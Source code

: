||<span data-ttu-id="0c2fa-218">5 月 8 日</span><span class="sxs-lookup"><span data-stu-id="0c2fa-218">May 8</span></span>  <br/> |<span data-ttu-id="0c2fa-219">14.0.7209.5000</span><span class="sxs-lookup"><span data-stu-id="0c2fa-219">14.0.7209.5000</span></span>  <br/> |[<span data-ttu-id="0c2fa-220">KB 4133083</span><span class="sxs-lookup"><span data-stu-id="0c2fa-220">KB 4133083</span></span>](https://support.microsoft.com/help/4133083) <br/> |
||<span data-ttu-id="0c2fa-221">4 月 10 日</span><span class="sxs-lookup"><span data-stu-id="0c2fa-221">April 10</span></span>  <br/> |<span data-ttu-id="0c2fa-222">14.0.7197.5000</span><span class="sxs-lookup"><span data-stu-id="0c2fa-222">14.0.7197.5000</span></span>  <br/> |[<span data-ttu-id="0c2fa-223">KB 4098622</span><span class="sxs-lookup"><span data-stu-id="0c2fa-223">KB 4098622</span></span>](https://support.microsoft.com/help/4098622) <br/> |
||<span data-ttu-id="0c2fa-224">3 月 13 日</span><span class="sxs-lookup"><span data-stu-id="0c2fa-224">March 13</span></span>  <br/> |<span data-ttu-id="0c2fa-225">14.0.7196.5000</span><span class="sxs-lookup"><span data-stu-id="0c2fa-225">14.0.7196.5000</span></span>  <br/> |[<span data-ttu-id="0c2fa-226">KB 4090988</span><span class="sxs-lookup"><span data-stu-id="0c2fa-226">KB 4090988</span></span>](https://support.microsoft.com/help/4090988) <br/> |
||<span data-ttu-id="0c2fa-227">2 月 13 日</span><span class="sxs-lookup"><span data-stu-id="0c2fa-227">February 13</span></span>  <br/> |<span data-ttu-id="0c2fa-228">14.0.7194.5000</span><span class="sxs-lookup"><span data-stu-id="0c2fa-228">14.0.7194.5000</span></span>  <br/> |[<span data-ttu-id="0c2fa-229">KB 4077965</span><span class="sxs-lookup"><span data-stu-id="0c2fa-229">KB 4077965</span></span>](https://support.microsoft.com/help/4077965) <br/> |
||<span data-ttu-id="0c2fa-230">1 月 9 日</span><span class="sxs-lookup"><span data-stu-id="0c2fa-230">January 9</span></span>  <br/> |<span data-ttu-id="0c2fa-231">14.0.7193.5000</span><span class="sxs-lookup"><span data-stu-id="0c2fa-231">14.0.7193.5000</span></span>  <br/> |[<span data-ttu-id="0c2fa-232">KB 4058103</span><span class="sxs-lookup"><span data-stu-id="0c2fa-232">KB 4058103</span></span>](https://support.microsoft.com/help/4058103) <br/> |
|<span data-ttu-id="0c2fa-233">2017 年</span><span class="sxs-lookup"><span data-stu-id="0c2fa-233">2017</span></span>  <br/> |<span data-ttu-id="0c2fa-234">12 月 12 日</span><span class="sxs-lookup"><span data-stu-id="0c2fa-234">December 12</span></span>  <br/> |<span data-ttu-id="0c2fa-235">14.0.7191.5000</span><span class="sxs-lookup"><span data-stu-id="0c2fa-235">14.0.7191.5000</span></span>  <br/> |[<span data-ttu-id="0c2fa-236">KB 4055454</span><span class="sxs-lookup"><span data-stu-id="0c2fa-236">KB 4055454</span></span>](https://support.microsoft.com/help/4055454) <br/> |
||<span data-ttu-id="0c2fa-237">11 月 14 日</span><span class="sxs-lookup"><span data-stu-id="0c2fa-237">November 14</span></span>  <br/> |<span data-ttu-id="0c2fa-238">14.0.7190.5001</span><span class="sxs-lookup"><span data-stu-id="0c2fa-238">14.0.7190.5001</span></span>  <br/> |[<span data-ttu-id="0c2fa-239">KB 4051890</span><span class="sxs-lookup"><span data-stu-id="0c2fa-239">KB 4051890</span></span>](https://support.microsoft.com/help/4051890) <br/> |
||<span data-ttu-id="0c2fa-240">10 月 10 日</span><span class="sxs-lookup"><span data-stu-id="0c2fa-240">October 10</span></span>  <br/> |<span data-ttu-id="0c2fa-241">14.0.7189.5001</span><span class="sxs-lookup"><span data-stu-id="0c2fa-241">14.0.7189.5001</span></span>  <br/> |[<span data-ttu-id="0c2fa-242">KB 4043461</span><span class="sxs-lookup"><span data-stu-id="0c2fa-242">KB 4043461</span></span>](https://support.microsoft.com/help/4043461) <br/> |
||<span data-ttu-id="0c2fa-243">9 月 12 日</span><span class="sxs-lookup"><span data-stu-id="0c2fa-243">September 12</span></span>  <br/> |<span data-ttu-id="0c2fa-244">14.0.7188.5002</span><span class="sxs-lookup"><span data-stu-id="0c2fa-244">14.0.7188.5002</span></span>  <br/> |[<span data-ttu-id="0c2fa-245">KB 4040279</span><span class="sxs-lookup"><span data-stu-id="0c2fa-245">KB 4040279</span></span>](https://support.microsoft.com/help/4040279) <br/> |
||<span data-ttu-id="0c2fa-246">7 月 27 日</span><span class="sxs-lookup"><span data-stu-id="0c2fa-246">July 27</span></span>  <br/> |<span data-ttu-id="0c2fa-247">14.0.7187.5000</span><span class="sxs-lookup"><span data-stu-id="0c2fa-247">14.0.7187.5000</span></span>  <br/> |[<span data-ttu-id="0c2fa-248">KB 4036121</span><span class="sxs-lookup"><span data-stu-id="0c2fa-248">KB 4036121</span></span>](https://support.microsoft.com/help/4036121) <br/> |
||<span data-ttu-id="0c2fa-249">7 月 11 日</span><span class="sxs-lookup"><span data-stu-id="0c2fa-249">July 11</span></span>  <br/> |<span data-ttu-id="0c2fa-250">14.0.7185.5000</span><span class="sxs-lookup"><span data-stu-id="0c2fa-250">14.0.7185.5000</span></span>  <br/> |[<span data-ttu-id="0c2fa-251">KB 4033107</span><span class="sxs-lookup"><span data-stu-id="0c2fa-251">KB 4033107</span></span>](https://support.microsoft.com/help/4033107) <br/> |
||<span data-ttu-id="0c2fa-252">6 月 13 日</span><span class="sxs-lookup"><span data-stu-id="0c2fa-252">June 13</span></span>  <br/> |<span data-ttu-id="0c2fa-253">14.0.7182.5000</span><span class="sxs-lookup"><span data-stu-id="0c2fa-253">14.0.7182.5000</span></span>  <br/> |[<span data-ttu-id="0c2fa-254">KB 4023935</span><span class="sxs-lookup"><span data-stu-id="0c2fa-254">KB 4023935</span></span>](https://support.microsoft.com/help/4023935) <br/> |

=== Task goal ===
Which lines run from the one containing "月 27 日</span><span" to the end of the entries above? Quote exactly those, and only those.

=== Your solution ===
||<span data-ttu-id="0c2fa-246">7 月 27 日</span><span class="sxs-lookup"><span data-stu-id="0c2fa-246">July 27</span></span>  <br/> |<span data-ttu-id="0c2fa-247">14.0.7187.5000</span><span class="sxs-lookup"><span data-stu-id="0c2fa-247">14.0.7187.5000</span></span>  <br/> |[<span data-ttu-id="0c2fa-248">KB 4036121</span><span class="sxs-lookup"><span data-stu-id="0c2fa-248">KB 4036121</span></span>](https://support.microsoft.com/help/4036121) <br/> |
||<span data-ttu-id="0c2fa-249">7 月 11 日</span><span class="sxs-lookup"><span data-stu-id="0c2fa-249">July 11</span></span>  <br/> |<span data-ttu-id="0c2fa-250">14.0.7185.5000</span><span class="sxs-lookup"><span data-stu-id="0c2fa-250">14.0.7185.5000</span></span>  <br/> |[<span data-ttu-id="0c2fa-251">KB 4033107</span><span class="sxs-lookup"><span data-stu-id="0c2fa-251">KB 4033107</span></span>](https://support.microsoft.com/help/4033107) <br/> |
||<span data-ttu-id="0c2fa-252">6 月 13 日</span><span class="sxs-lookup"><span data-stu-id="0c2fa-252">June 13</span></span>  <br/> |<span data-ttu-id="0c2fa-253">14.0.7182.5000</span><span class="sxs-lookup"><span data-stu-id="0c2fa-253">14.0.7182.5000</span></span>  <br/> |[<span data-ttu-id="0c2fa-254">KB 4023935</span><span class="sxs-lookup"><span data-stu-id="0c2fa-254">KB 4023935</span></span>](https://support.microsoft.com/help/4023935) <br/> |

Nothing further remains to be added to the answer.